## Exercise directions
If a line of the data below holds the string "Drone", copy it.

## Available data
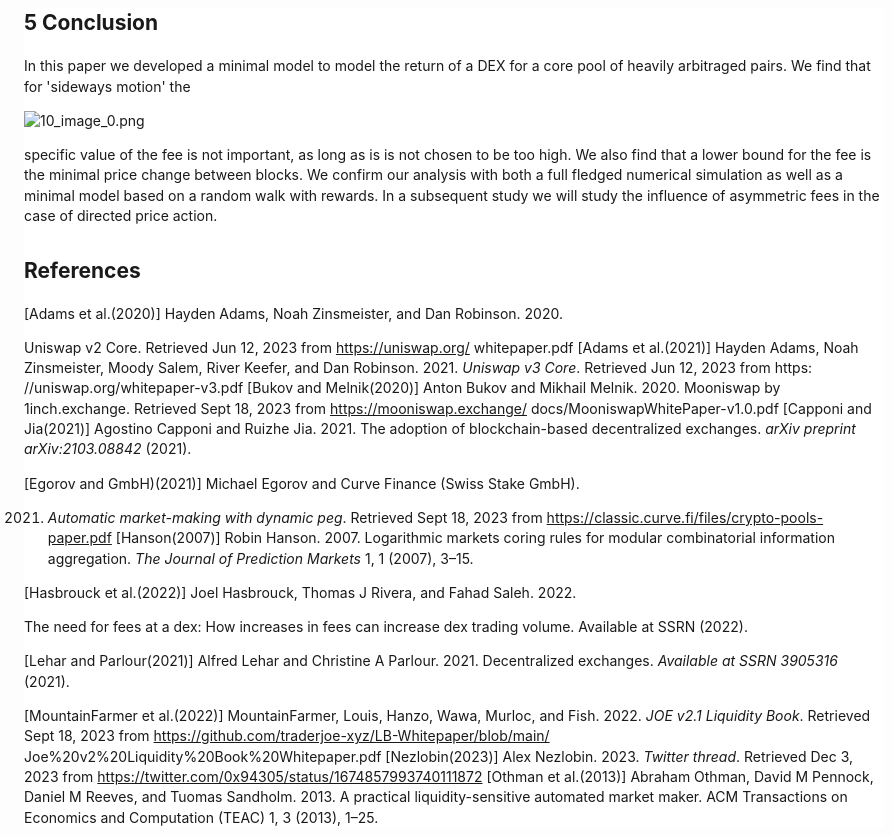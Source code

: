 ## 5 Conclusion

In this paper we developed a minimal model to model the return of a DEX for a core pool of heavily arbitraged pairs. We find that for 'sideways motion' the

![10_image_0.png](10_image_0.png)

specific value of the fee is not important, as long as is is not chosen to be too high. We also find that a lower bound for the fee is the minimal price change between blocks. We confirm our analysis with both a full fledged numerical simulation as well as a minimal model based on a random walk with rewards. In a subsequent study we will study the influence of asymmetric fees in the case of directed price action.

## References

[Adams et al.(2020)] Hayden Adams, Noah Zinsmeister, and Dan Robinson. 2020.

Uniswap v2 Core. Retrieved Jun 12, 2023 from https://uniswap.org/
whitepaper.pdf
[Adams et al.(2021)] Hayden Adams, Noah Zinsmeister, Moody Salem, River Keefer, and Dan Robinson. 2021. *Uniswap v3 Core*. Retrieved Jun 12, 2023 from https:
//uniswap.org/whitepaper-v3.pdf
[Bukov and Melnik(2020)] Anton Bukov and Mikhail Melnik. 2020. Mooniswap by 1inch.exchange. Retrieved Sept 18, 2023 from https://mooniswap.exchange/
docs/MooniswapWhitePaper-v1.0.pdf
[Capponi and Jia(2021)] Agostino Capponi and Ruizhe Jia. 2021. The adoption of blockchain-based decentralized exchanges. *arXiv preprint arXiv:2103.08842*
(2021).

[Egorov and GmbH)(2021)] Michael Egorov and Curve Finance (Swiss Stake GmbH).

2021. *Automatic market-making with dynamic peg*. Retrieved Sept 18, 2023 from https://classic.curve.fi/files/crypto-pools-paper.pdf
[Hanson(2007)] Robin Hanson. 2007. Logarithmic markets coring rules for modular combinatorial information aggregation. *The Journal of Prediction Markets* 1, 1
(2007), 3–15.

[Hasbrouck et al.(2022)] Joel Hasbrouck, Thomas J Rivera, and Fahad Saleh. 2022.

The need for fees at a dex: How increases in fees can increase dex trading volume. Available at SSRN (2022).

[Lehar and Parlour(2021)] Alfred Lehar and Christine A Parlour. 2021. Decentralized exchanges. *Available at SSRN 3905316* (2021).

[MountainFarmer et al.(2022)] MountainFarmer, Louis, Hanzo, Wawa, Murloc, and Fish. 2022. *JOE v2.1 Liquidity Book*. Retrieved Sept 18, 2023 from https://github.com/traderjoe-xyz/LB-Whitepaper/blob/main/
Joe%20v2%20Liquidity%20Book%20Whitepaper.pdf
[Nezlobin(2023)] Alex Nezlobin. 2023. *Twitter thread*. Retrieved Dec 3, 2023 from https://twitter.com/0x94305/status/1674857993740111872
[Othman et al.(2013)] Abraham Othman, David M Pennock, Daniel M Reeves, and Tuomas Sandholm. 2013. A practical liquidity-sensitive automated market maker. ACM Transactions on Economics and Computation (TEAC) 1, 3 (2013), 1–25.
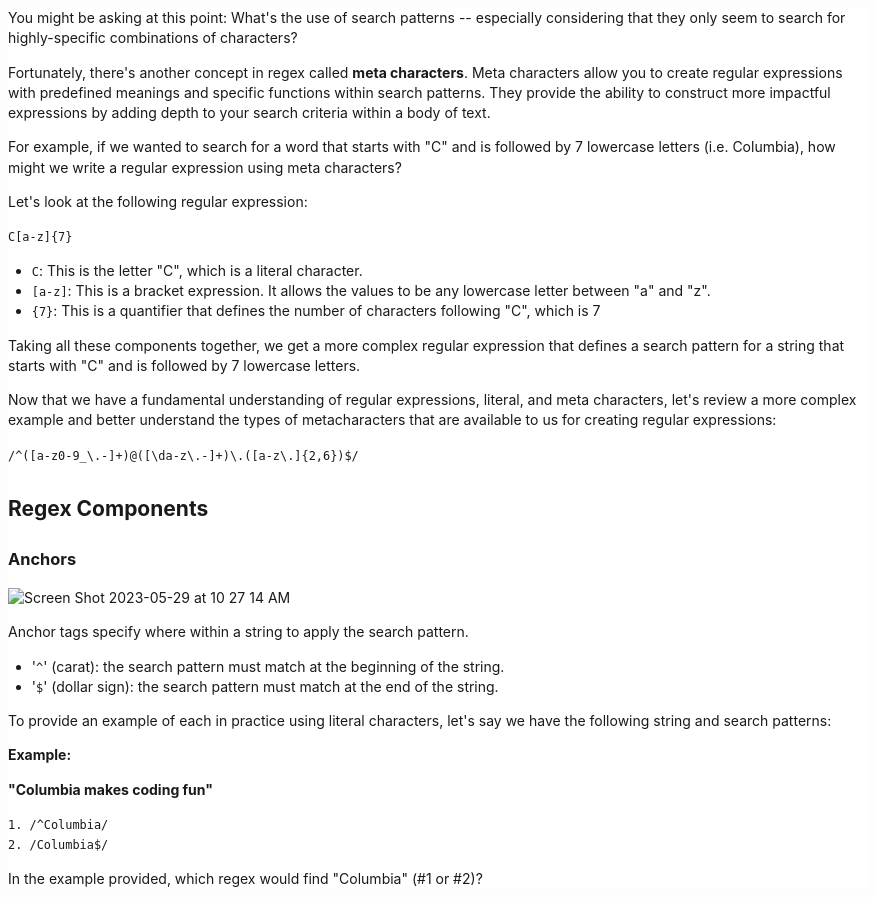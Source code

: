 You might be asking at this point: What's the use of search patterns -- especially considering that they only seem to search for highly-specific combinations of characters?

Fortunately, there's another concept in regex called **meta characters**. Meta characters allow you to create regular expressions with predefined meanings and specific functions within search patterns. They provide the ability to construct more impactful expressions by adding depth to your search criteria within a body of text.

For example, if we wanted to search for a word that starts with "C" and is followed by 7 lowercase letters (i.e. Columbia), how might we write a regular expression using meta characters?

Let's look at the following regular expression: 

```
C[a-z]{7}
```

- `C`: This is the letter "C", which is a literal character.
- `[a-z]`: This is a bracket expression. It allows the values to be any lowercase letter between "a" and "z".
- `{7}`: This is a quantifier that defines the number of characters following "C", which is 7

Taking all these components together, we get a more complex regular expression that defines a search pattern for a string that starts with "C" and is followed by 7 lowercase letters.

Now that we have a fundamental understanding of regular expressions, literal, and meta characters, let's review a more complex example and better understand the types of metacharacters that are available to us for creating regular expressions:

```
/^([a-z0-9_\.-]+)@([\da-z\.-]+)\.([a-z\.]{2,6})$/
```

## Regex Components

### Anchors
![Screen Shot 2023-05-29 at 10 27 14 AM](https://github.com/erikchiodo/eriks-regex-tutorial/assets/122952630/c3b41a42-30e4-43cc-a1de-91e8acbdfcba)


Anchor tags specify where within a string to apply the search pattern. 

- '`^`' (carat): the search pattern must match at the beginning of the string.
- '`$`' (dollar sign): the search pattern must match at the end of the string.

To provide an example of each in practice using literal characters, let's say we have the following string and search patterns:

 **Example:** 
 
 **"Columbia makes coding fun"**

```
1. /^Columbia/
2. /Columbia$/
```

In the example provided, which regex would find "Columbia" (#1 or #2)?
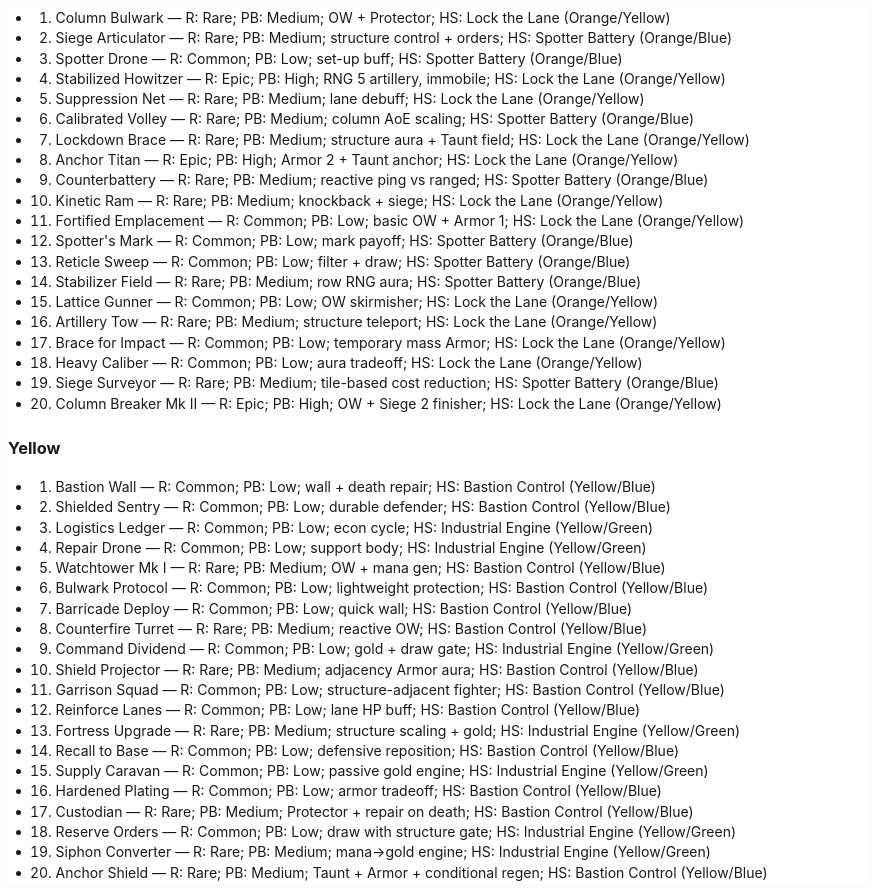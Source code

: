- 1) Column Bulwark — R: Rare; PB: Medium; OW + Protector; HS: Lock the Lane (Orange/Yellow)
- 2) Siege Articulator — R: Rare; PB: Medium; structure control + orders; HS: Spotter Battery (Orange/Blue)
- 3) Spotter Drone — R: Common; PB: Low; set-up buff; HS: Spotter Battery (Orange/Blue)
- 4) Stabilized Howitzer — R: Epic; PB: High; RNG 5 artillery, immobile; HS: Lock the Lane (Orange/Yellow)
- 5) Suppression Net — R: Rare; PB: Medium; lane debuff; HS: Lock the Lane (Orange/Yellow)
- 6) Calibrated Volley — R: Rare; PB: Medium; column AoE scaling; HS: Spotter Battery (Orange/Blue)
- 7) Lockdown Brace — R: Rare; PB: Medium; structure aura + Taunt field; HS: Lock the Lane (Orange/Yellow)
- 8) Anchor Titan — R: Epic; PB: High; Armor 2 + Taunt anchor; HS: Lock the Lane (Orange/Yellow)
- 9) Counterbattery — R: Rare; PB: Medium; reactive ping vs ranged; HS: Spotter Battery (Orange/Blue)
- 10) Kinetic Ram — R: Rare; PB: Medium; knockback + siege; HS: Lock the Lane (Orange/Yellow)
- 11) Fortified Emplacement — R: Common; PB: Low; basic OW + Armor 1; HS: Lock the Lane (Orange/Yellow)
- 12) Spotter's Mark — R: Common; PB: Low; mark payoff; HS: Spotter Battery (Orange/Blue)
- 13) Reticle Sweep — R: Common; PB: Low; filter + draw; HS: Spotter Battery (Orange/Blue)
- 14) Stabilizer Field — R: Rare; PB: Medium; row RNG aura; HS: Spotter Battery (Orange/Blue)
- 15) Lattice Gunner — R: Common; PB: Low; OW skirmisher; HS: Lock the Lane (Orange/Yellow)
- 16) Artillery Tow — R: Rare; PB: Medium; structure teleport; HS: Lock the Lane (Orange/Yellow)
- 17) Brace for Impact — R: Common; PB: Low; temporary mass Armor; HS: Lock the Lane (Orange/Yellow)
- 18) Heavy Caliber — R: Common; PB: Low; aura tradeoff; HS: Lock the Lane (Orange/Yellow)
- 19) Siege Surveyor — R: Rare; PB: Medium; tile-based cost reduction; HS: Spotter Battery (Orange/Blue)
- 20) Column Breaker Mk II — R: Epic; PB: High; OW + Siege 2 finisher; HS: Lock the Lane (Orange/Yellow)

### Yellow

- 1) Bastion Wall — R: Common; PB: Low; wall + death repair; HS: Bastion Control (Yellow/Blue)
- 2) Shielded Sentry — R: Common; PB: Low; durable defender; HS: Bastion Control (Yellow/Blue)
- 3) Logistics Ledger — R: Common; PB: Low; econ cycle; HS: Industrial Engine (Yellow/Green)
- 4) Repair Drone — R: Common; PB: Low; support body; HS: Industrial Engine (Yellow/Green)
- 5) Watchtower Mk I — R: Rare; PB: Medium; OW + mana gen; HS: Bastion Control (Yellow/Blue)
- 6) Bulwark Protocol — R: Common; PB: Low; lightweight protection; HS: Bastion Control (Yellow/Blue)
- 7) Barricade Deploy — R: Common; PB: Low; quick wall; HS: Bastion Control (Yellow/Blue)
- 8) Counterfire Turret — R: Rare; PB: Medium; reactive OW; HS: Bastion Control (Yellow/Blue)
- 9) Command Dividend — R: Common; PB: Low; gold + draw gate; HS: Industrial Engine (Yellow/Green)
- 10) Shield Projector — R: Rare; PB: Medium; adjacency Armor aura; HS: Bastion Control (Yellow/Blue)
- 11) Garrison Squad — R: Common; PB: Low; structure-adjacent fighter; HS: Bastion Control (Yellow/Blue)
- 12) Reinforce Lanes — R: Common; PB: Low; lane HP buff; HS: Bastion Control (Yellow/Blue)
- 13) Fortress Upgrade — R: Rare; PB: Medium; structure scaling + gold; HS: Industrial Engine (Yellow/Green)
- 14) Recall to Base — R: Common; PB: Low; defensive reposition; HS: Bastion Control (Yellow/Blue)
- 15) Supply Caravan — R: Common; PB: Low; passive gold engine; HS: Industrial Engine (Yellow/Green)
- 16) Hardened Plating — R: Common; PB: Low; armor tradeoff; HS: Bastion Control (Yellow/Blue)
- 17) Custodian — R: Rare; PB: Medium; Protector + repair on death; HS: Bastion Control (Yellow/Blue)
- 18) Reserve Orders — R: Common; PB: Low; draw with structure gate; HS: Industrial Engine (Yellow/Green)
- 19) Siphon Converter — R: Rare; PB: Medium; mana→gold engine; HS: Industrial Engine (Yellow/Green)
- 20) Anchor Shield — R: Rare; PB: Medium; Taunt + Armor + conditional regen; HS: Bastion Control (Yellow/Blue)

## Expected answer
- 3) Spotter Drone — R: Common; PB: Low; set-up buff; HS: Spotter Battery (Orange/Blue)
- 4) Repair Drone — R: Common; PB: Low; support body; HS: Industrial Engine (Yellow/Green)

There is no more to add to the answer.